Jam tangan hitam pinjaman di lengan kanan telah menunjukkan pukul 08.37 waktu INDONESIA bagian tengah. Pada odometer digital Daihatsu Terios 7 tertera angka 1962. Itu artinya, kami telah menempuh perjalanan darat sejauh 1,726 km mulai dari Desa Sawarna – Merapi, Desa Kinahrejo – Desa Ranu Pani – Taman Nasional Baluran – hingga di Kuta, Bali. Bila perjalanan laut—menyeberangi Selat Bali dari Ketapang ke Gilimanuk—juga dihitung, maka tinggal tambahkan angka tadi dengan 4.5-5 km lagi.
Hotel Santika – Kuta, Bali
Jalan Raya Kuta No. 98 Kuta, Bali – INDONESIA
Telp: (62-361) 764.033, 764.044
Fax: (62-361) 764.041
Email: info@santikakutabali.com
Lepas sarapan pagi, kami segera bertolak dari Hotel Santika Kuta. Indikator bensin yang menyatu dengan odometer digital menyisakan 2 bar setelah menempuh satu jam perjalanan, karenanya pada salah satu Stasiun Pengisian Bahan Bakar Umum (SPBU) di Jalan Prof. Dr. Ida Bagus Mantra No. 9, Dusun Sidayu Tojan, Desa Takmung, Klungkung, bensin kami isi kembali.
Panorama laut yang membentang luas di sebelah kanan jalan menyajikan pemandangan Nusa Lembongan di arah tenggara Jalan Prof. Dr. Ida Bagus Mantra. Di belakangnya terdapat Nusa Ceningan yang berukuran lebih kecil, dan Nusa Penida dengan ukuran berkali lipat lebih besar. Berdasarkan data dari Badan Pusat Statistik Kabupaten Klungkung, ketiga pulau ini—Nusa Lembongan, Nusa Ceningan, dan Nusa Penida—terangkum dalam Kecamatan Nusa Penida yang luasnya mencapai 202.84 km2.
Dan, dari 4 kecamatan yang berada pada wilayah administratif Kabupaten Klungkung, Kecamatan Nusa Penida adalah yang terbesar—mencapai 2/3 luas Kabupaten Klungkung—dan satu-satunya kecamatan yang letaknya terpisah dari Pulau Bali.
Pantai masih terlihat di sepanjang Jalan Raya Goa Lawah. Sementara pada salah satu titiknya, terdapat Pura Goa Lawah (-8.551719,115.468862) yang terletak di sebelah kiri jalan utama. Pada Jalan Raya Karangasem, jalan raya kembali menjorok ke daratan, memasuki area perbukitan Jalan Raya Padang Bai, ke arah timur laut, kemudian belok kanan, turun kembali ke arah selatan, Jalan Pelabuhan Padang Bai.

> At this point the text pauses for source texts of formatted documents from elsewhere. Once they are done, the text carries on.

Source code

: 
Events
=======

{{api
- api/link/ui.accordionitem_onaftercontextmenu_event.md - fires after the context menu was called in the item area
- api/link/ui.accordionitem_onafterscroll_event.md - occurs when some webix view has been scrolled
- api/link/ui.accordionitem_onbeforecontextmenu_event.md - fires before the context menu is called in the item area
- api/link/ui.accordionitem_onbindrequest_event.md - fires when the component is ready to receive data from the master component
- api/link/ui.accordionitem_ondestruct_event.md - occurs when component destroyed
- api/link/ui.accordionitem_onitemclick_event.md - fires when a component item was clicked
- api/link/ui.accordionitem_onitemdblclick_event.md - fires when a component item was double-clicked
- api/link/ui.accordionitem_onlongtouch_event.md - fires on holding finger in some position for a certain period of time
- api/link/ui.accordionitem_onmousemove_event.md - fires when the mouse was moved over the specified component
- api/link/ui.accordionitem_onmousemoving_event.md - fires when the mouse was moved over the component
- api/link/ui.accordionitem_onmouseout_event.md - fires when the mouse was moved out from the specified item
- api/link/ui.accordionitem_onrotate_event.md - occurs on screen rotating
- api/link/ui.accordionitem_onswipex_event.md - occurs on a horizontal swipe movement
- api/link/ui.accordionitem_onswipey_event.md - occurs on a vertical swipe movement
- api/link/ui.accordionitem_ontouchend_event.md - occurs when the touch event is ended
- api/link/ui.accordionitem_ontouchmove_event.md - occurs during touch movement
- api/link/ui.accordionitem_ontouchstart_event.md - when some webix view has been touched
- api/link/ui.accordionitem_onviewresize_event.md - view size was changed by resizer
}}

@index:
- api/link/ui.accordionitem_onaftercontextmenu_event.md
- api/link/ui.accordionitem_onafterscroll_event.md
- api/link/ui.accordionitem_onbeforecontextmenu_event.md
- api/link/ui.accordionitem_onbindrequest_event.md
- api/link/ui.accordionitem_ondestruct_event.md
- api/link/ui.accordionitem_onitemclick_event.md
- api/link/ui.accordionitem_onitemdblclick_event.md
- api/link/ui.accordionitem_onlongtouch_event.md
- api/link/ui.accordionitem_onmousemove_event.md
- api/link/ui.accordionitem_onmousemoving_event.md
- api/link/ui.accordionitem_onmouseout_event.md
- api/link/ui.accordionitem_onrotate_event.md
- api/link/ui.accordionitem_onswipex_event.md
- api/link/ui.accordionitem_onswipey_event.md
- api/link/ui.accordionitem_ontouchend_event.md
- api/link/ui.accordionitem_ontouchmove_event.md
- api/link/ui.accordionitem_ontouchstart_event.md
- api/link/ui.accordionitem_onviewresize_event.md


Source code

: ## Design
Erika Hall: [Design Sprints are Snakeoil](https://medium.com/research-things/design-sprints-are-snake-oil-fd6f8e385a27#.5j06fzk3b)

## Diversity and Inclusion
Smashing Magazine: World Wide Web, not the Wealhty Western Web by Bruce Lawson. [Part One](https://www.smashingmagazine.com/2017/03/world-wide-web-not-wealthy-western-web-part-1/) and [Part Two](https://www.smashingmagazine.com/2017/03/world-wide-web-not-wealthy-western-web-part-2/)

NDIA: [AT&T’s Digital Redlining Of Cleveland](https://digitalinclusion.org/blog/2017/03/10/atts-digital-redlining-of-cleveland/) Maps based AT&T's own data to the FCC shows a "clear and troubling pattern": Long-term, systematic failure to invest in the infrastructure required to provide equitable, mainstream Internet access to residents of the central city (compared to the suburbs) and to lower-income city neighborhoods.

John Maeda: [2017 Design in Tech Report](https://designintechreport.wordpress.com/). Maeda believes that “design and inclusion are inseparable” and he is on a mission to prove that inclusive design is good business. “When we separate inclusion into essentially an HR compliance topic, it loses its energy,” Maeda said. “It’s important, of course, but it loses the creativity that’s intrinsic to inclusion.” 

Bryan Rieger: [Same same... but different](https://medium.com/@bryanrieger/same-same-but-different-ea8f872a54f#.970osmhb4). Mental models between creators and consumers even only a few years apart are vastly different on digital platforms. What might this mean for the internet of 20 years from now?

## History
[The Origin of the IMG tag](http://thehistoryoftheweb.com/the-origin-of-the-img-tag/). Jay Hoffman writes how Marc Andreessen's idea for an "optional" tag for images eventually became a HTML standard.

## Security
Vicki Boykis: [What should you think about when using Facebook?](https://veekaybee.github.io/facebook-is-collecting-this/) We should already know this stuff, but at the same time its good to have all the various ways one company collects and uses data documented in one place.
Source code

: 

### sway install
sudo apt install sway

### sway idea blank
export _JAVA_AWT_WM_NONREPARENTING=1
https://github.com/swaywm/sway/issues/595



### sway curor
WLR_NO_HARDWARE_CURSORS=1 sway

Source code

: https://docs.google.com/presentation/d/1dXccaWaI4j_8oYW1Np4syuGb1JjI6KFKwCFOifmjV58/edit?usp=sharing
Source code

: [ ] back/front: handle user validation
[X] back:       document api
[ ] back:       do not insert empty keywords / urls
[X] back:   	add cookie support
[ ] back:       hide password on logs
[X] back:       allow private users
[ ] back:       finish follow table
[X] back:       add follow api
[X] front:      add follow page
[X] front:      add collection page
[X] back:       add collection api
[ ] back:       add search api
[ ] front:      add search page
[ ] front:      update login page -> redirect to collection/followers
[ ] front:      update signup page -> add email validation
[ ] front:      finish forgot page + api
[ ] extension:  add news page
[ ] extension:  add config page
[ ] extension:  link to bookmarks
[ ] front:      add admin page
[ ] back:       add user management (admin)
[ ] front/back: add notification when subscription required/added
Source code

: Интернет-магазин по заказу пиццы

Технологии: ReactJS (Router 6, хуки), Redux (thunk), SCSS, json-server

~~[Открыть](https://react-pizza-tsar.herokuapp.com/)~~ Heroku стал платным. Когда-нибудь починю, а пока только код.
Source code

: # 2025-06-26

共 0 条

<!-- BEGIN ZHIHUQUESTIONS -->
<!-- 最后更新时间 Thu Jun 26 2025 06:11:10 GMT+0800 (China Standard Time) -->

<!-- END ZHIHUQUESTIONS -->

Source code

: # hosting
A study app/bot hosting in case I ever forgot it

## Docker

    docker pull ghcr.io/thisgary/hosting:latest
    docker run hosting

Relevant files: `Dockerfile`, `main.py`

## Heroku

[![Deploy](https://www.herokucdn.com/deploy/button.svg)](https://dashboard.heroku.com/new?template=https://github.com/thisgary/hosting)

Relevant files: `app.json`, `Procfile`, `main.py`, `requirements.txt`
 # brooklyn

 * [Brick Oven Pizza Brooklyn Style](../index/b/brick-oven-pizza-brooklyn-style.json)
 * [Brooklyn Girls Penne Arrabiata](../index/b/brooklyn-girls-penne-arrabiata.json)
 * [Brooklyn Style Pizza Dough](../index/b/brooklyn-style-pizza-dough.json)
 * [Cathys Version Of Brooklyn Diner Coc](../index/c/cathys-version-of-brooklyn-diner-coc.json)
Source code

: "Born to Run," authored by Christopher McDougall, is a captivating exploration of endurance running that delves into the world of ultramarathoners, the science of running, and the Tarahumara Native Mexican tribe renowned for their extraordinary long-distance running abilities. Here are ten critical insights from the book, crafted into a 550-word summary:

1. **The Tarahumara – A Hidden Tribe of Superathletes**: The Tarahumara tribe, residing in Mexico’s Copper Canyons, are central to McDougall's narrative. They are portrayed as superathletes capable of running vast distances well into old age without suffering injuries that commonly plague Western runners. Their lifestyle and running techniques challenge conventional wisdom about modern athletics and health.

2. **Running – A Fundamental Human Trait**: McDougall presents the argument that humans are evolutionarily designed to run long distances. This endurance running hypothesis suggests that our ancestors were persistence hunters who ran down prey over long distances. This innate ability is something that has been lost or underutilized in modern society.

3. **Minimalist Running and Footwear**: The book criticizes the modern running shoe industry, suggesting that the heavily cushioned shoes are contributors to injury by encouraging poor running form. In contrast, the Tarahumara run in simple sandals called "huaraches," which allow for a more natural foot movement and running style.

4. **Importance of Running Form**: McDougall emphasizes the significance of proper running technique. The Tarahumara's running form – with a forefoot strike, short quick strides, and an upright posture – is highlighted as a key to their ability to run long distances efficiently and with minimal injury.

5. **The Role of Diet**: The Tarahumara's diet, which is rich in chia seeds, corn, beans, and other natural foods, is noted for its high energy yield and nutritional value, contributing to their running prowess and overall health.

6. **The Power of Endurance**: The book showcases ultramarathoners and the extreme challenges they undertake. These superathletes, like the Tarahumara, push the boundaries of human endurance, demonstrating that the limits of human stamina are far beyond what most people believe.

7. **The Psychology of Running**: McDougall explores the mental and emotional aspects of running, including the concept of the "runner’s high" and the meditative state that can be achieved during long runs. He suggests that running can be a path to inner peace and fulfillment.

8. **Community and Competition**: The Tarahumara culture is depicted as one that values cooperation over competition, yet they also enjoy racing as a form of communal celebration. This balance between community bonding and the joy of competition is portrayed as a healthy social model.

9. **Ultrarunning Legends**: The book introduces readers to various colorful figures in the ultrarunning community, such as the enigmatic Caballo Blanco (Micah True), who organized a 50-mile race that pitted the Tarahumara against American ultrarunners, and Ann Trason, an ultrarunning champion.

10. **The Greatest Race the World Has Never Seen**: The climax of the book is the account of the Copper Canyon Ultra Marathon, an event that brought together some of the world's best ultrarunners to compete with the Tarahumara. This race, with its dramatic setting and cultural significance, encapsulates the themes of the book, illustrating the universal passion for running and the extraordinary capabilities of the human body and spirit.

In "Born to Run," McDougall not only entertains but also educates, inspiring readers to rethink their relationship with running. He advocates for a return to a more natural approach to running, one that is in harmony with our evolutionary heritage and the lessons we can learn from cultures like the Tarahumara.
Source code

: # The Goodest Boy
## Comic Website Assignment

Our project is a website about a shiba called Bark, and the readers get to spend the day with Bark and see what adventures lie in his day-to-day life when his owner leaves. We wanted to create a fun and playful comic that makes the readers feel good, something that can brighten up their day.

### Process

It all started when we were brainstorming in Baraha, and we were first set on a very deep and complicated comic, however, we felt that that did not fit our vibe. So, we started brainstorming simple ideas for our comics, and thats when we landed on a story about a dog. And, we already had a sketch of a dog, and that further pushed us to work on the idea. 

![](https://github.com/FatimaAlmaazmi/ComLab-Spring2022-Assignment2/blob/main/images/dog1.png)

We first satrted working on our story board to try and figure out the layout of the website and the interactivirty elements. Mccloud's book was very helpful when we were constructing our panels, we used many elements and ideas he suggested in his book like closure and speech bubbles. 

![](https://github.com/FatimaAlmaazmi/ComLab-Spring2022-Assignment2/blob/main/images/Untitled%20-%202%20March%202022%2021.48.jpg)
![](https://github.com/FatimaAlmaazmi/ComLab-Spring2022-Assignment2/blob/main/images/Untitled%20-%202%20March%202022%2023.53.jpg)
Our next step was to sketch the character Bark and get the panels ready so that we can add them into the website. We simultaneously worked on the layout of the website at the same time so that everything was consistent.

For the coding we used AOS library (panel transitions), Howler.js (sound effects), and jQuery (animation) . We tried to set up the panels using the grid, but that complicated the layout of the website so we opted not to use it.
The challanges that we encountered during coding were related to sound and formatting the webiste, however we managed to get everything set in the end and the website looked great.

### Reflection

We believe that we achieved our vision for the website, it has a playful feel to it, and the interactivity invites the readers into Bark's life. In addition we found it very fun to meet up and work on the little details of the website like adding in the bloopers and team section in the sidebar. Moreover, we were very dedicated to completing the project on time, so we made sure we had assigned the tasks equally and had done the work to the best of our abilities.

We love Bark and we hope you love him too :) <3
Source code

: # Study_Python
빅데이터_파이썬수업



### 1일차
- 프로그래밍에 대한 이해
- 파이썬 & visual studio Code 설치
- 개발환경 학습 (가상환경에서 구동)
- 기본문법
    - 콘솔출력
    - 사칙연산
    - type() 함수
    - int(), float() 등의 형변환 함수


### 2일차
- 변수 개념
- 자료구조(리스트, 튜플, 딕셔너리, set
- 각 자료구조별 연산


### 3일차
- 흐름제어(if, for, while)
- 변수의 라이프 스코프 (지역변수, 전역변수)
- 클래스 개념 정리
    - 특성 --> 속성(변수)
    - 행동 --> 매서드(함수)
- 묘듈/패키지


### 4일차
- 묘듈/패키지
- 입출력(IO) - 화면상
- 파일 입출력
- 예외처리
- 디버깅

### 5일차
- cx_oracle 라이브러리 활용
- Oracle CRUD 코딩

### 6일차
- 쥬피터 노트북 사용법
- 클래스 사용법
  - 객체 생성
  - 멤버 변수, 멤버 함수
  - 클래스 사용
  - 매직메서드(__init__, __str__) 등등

Sebenarnya, bila ditembak langsung garis lurus dari Jalan Raya Karangasem ke Pelabuhan Padang Bai, waktu tempuhnya menjadi 50% lebih singkat dari jalur yang ada. Namun, karena tidak dibangun infrastruktur jalan seperti ini, maka kita harus memutar cukup jauh, persis seperti yang baru saya sebutkan di atas.
Dibutuhkan waktu selama 1 jam 40 menit—dari Hotel Santika Kuta—untuk sampai di Pelabuhan Padang Bai (-8.533597,115.508362). Konvoi 7 Terios kembali mengantri sebelum masuk ke dalam pelabuhan. Di depan sana, Pak Agam lagi-lagi ambil kendali. Menangani kebutuhan finansial tim di loket pembayaran.
Sepanjang Ekspedisi Hidden Paradise ini, bisa dibilang hanya Pak Agam lah yang paling kaya raya di antara seluruh peserta. Duitnya tak terkira banyaknya. Royal ia mentraktir kami semua sejak dari point pertama. Dank U Pak Agam!
***
Pukul 10.40, Kapal Motor Penumpang (KMP) Citra Nusantara angkat sauh, siap menyeberangi Laut Bali menuju Pulau Lombok yang berjarak tempuh sekitar 65.5-75 km—dari Pelabuhan Padang Bai ke Pelabuhan Lembar.
Selain membunuh waktu dengan menunggu, tak ada lagi kegiatan yang saya lakukan selama masa penyeberangan. Tidak ada lagi kegiatan mengobrol dengan nahkoda seperti sebelumnya. Saya terlalu malas siang itu. Matahari yang bersinar terlalu garang adalah penyebab utamanya. Karena itu, saya lebih memilih bertahan di dek penumpang, dekat dengan kantin yang penuh makanan. Nyammm…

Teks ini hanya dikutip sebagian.